BEGIN Data excerpts
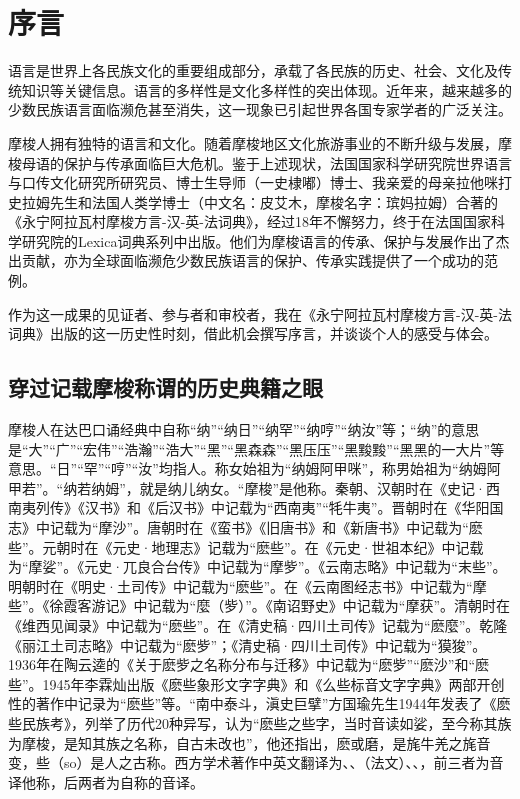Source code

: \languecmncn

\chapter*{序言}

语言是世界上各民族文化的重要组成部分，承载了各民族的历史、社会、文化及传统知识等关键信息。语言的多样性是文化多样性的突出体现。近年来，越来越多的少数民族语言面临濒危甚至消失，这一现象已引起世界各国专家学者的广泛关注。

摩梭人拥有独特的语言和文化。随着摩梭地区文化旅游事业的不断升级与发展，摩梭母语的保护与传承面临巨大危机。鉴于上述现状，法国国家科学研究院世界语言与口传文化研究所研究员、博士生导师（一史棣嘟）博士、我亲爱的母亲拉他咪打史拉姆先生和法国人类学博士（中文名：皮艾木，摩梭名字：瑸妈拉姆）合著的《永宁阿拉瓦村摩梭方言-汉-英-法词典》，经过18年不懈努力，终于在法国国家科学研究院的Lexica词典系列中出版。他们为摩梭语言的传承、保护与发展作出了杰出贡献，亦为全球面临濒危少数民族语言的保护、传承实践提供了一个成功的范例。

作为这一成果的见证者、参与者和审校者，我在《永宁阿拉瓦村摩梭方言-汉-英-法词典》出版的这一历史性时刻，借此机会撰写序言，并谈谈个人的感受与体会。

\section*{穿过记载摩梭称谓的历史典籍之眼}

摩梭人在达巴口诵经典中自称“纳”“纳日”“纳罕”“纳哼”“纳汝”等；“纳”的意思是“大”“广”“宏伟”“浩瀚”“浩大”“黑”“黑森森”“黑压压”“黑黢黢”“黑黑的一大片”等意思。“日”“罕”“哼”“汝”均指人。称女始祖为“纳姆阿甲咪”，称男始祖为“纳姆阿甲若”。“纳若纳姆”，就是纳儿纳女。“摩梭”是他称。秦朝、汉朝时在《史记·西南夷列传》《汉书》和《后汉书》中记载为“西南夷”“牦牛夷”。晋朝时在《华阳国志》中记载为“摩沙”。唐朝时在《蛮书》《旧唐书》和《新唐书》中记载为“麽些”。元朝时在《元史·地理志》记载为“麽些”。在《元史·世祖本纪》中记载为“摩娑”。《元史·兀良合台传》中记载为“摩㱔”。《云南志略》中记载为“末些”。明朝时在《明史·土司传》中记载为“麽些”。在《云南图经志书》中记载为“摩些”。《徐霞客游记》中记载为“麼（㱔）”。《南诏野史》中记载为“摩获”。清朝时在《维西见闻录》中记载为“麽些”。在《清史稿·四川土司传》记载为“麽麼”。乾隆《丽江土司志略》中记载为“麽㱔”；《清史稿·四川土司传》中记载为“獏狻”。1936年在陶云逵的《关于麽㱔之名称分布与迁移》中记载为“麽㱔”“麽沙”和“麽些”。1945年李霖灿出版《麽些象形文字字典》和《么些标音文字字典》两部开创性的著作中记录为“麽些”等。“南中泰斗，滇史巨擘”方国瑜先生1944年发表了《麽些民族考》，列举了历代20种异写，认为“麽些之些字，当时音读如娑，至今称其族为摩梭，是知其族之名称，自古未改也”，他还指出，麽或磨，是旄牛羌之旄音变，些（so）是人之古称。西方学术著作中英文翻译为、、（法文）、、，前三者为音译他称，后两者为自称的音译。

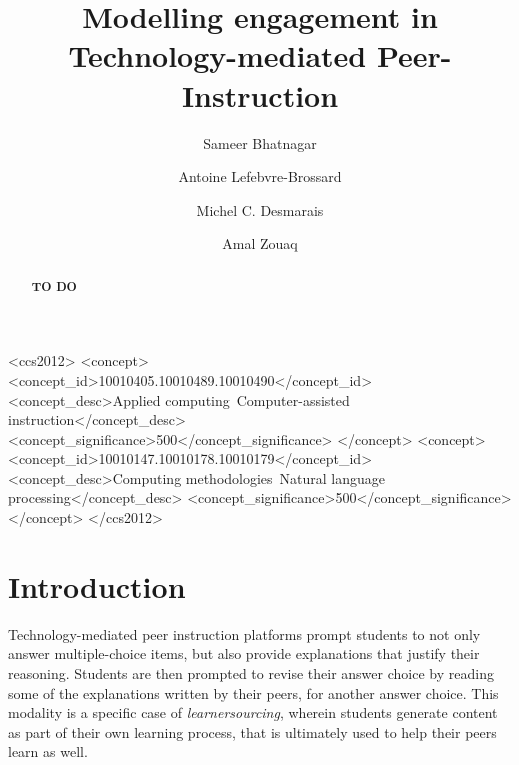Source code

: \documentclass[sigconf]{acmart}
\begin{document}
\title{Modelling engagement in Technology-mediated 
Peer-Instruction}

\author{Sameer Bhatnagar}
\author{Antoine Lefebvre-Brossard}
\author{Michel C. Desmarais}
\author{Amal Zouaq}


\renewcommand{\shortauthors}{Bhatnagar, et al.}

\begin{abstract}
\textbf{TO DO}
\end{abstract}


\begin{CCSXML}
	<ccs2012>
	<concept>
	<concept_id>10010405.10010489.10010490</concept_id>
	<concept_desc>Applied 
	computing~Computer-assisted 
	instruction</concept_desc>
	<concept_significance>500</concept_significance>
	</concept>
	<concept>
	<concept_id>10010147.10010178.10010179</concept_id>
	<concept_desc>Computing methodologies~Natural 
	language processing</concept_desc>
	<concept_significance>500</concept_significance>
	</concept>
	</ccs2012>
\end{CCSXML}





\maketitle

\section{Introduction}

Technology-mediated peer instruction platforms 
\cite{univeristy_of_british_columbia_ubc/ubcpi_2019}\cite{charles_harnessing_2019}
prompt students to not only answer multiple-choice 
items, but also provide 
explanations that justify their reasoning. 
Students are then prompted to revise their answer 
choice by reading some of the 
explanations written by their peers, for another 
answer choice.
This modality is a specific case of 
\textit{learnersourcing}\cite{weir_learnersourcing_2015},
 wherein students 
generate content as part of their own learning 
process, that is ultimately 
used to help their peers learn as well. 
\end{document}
END Data excerpts
**Action item**
Copy each line of the entries that includes the word "peers".

**Result of this task**
explanations written by their peers, for another 
used to help their peers learn as well. 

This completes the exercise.